[INFORMATION PROVIDED]

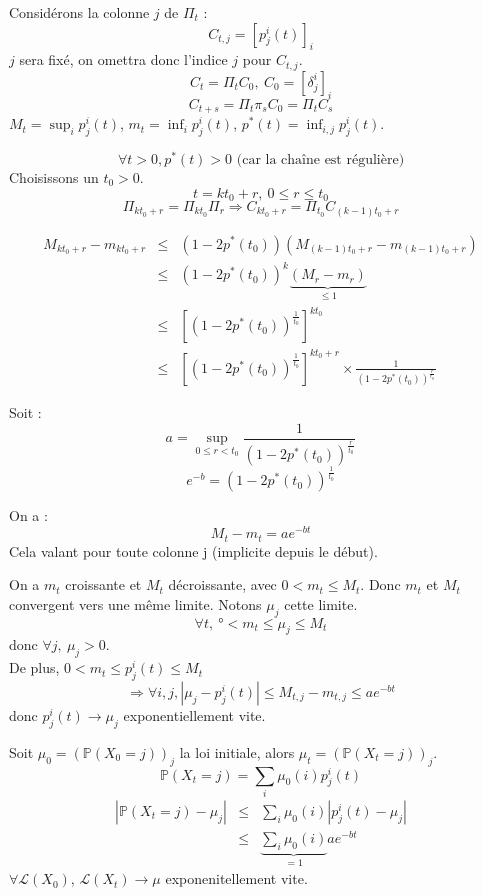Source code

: 
\begin{dem}
Considérons la colonne $j$ de $\Pi_t$ :
	\[C_{t,j}=[p^i_j(t)]_i\]
$j$ sera fixé, on omettra donc l'indice $j$ pour $C_{t,j}$.
\[C_t=\Pi_tC_0,\ C_0=[\delta_j^i]_i\]
\[C_{t+s}=\Pi_t\pi_sC_0=\Pi_tC_s\]
$M_t=\sup_i p_j^i(t)$, $m_t=\inf_i p_j^i(t)$, $p^*(t)=\inf_{i,j} p^i_j(t)$.

	\[\forall t>0, p^*(t)>0 \text{ (car la chaîne est régulière)}\]
Choisissons un $t_0>0$.
	\[t=kt_0+r,\ 0\leq r\leq t_0\]
	\[\Pi_{kt_0+r}=\Pi_{kt_0}\Pi_r \Rightarrow C_{kt_0+r}=\Pi_{t_0}C_{(k-1)t_0+r}\]

\begin{eqnarray*}
M_{kt_0+r}-m_{kt_0+r}&\leq& (1-2p^*(t_0))(M_{(k-1)t_0+r}-m_{(k-1)t_0+r})\\
			&\leq& (1-2p^*(t_0))^k\underbrace{(M_r-m_r)}_{\leq 1}\\
			&\leq& \left[(1-2p^*(t_0))^\frac{1}{t_0}\right]^{kt_0}\\
			&\leq& \left[(1-2p^*(t_0))^\frac{1}{t_0}\right]^{kt_0+r}\times \frac{1}{(1-2p^*(t_0))^\frac{r}{t_0}}
\end{eqnarray*}

Soit : \[a=\sup_{0\leq r<t_0} \frac{1}{(1-2p^*(t_0))^\frac{r}{t_0}}\]
	\[e^{-b}=(1-2p^*(t_0))^\frac{1}{t_0}\]

On a :
	\[M_t-m_t=ae^{-bt}\]
Cela valant pour toute colonne j (implicite depuis le début).

\bigskip
On a $m_t$ croissante et $M_t$ décroissante, avec $0<m_t\leq M_t$. Donc $m_t$ et $M_t$ convergent vers une même limite. Notons $\mu_j$ cette limite.
	\[\forall t,\ °<m_t\leq \mu_j\leq M_t\]
donc $\forall j,\ \mu_j>0$.\\
De plus, $0<m_t\leq p^i_j(t)\leq M_t$
	\[\Rightarrow \forall i,j, |\mu_j-p_j^i(t)|\leq M_{t,j}-m_{t,j}\leq ae^{-bt}\]
donc $p^i_j(t)\to \mu_j$ exponentiellement vite.

\bigskip
Soit $\mu_0=(\mathbb{P}(X_0=j))_j$ la loi initiale, alors $\mu_t=(\mathbb{P}(X_t=j))_j$.
	\[\mathbb{P}(X_t=j)=\sum_i \mu_0(i)p^i_j(t)\]
\begin{eqnarray*}
	|\mathbb{P}(X_t=j)-\mu_j|&\leq& \sum_i \mu_0(i)|p^i_j(t)-\mu_j| \\
				&\leq& \underbrace{\sum_i \mu_0(i)}_{=1} ae^{-bt}
\end{eqnarray*}
$\forall \mathcal{L}(X_0)$, $\mathcal{L}(X_t)\to \mu$ exponenitellement vite.


\end{dem}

[/INFORMATION PROVIDED]

PROBLEM REQUIREMENTS
Review the entries above and return every line where "mathbb" appears.

REPLY TO THE EXERCISE
Soit $\mu_0=(\mathbb{P}(X_0=j))_j$ la loi initiale, alors $\mu_t=(\mathbb{P}(X_t=j))_j$.
	\[\mathbb{P}(X_t=j)=\sum_i \mu_0(i)p^i_j(t)\]
	|\mathbb{P}(X_t=j)-\mu_j|&\leq& \sum_i \mu_0(i)|p^i_j(t)-\mu_j| \\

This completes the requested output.